→ **What is required**
Print nothing beyond the line with "## 🎯 Overview": every line from the beginning of the data up to it, that line included, and no pictures.

→ **Task inputs**
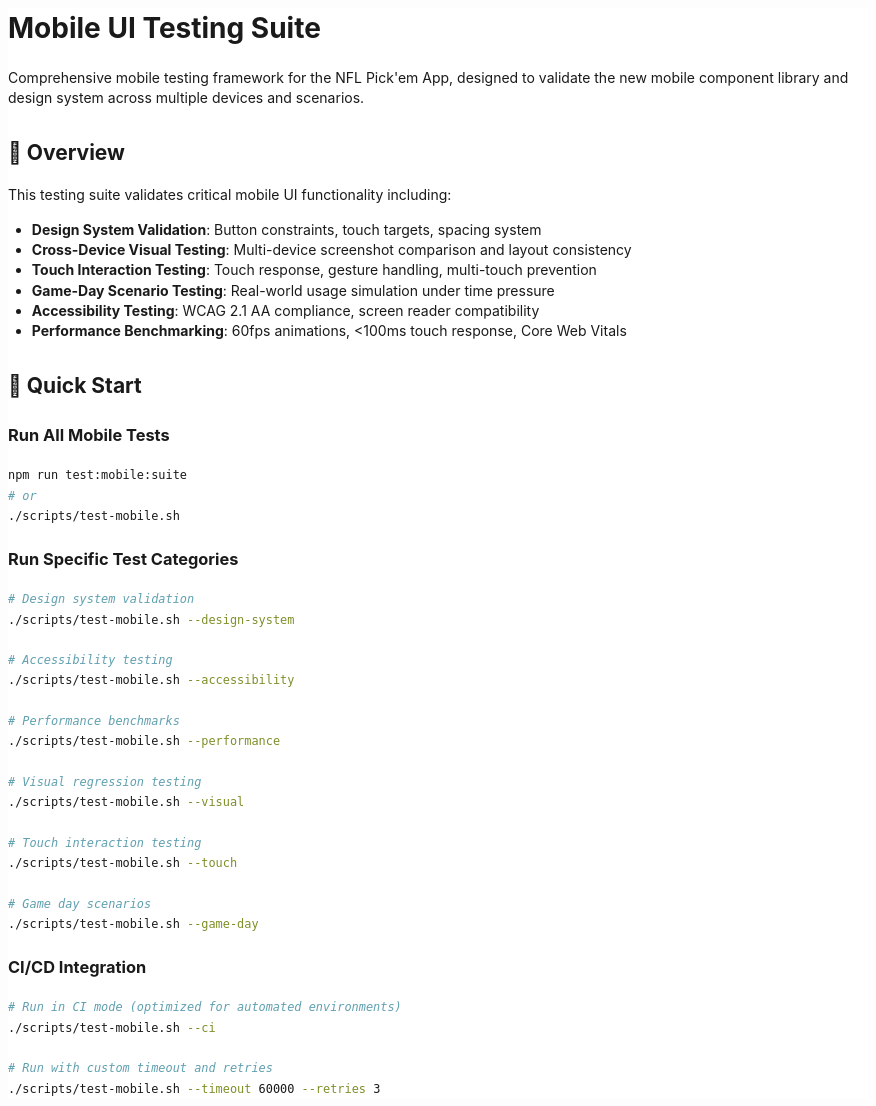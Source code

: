# Mobile UI Testing Suite

Comprehensive mobile testing framework for the NFL Pick'em App, designed to validate the new mobile component library and design system across multiple devices and scenarios.

## 🎯 Overview

This testing suite validates critical mobile UI functionality including:

- **Design System Validation**: Button constraints, touch targets, spacing system
- **Cross-Device Visual Testing**: Multi-device screenshot comparison and layout consistency  
- **Touch Interaction Testing**: Touch response, gesture handling, multi-touch prevention
- **Game-Day Scenario Testing**: Real-world usage simulation under time pressure
- **Accessibility Testing**: WCAG 2.1 AA compliance, screen reader compatibility
- **Performance Benchmarking**: 60fps animations, <100ms touch response, Core Web Vitals

## 🚀 Quick Start

### Run All Mobile Tests
```bash
npm run test:mobile:suite
# or
./scripts/test-mobile.sh
```

### Run Specific Test Categories
```bash
# Design system validation
./scripts/test-mobile.sh --design-system

# Accessibility testing
./scripts/test-mobile.sh --accessibility

# Performance benchmarks
./scripts/test-mobile.sh --performance

# Visual regression testing
./scripts/test-mobile.sh --visual

# Touch interaction testing  
./scripts/test-mobile.sh --touch

# Game day scenarios
./scripts/test-mobile.sh --game-day
```

### CI/CD Integration
```bash
# Run in CI mode (optimized for automated environments)
./scripts/test-mobile.sh --ci

# Run with custom timeout and retries
./scripts/test-mobile.sh --timeout 60000 --retries 3
```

→ **Answer section**
Source code

:# Mobile UI Testing Suite

Comprehensive mobile testing framework for the NFL Pick'em App, designed to validate the new mobile component library and design system across multiple devices and scenarios.

## 🎯 Overview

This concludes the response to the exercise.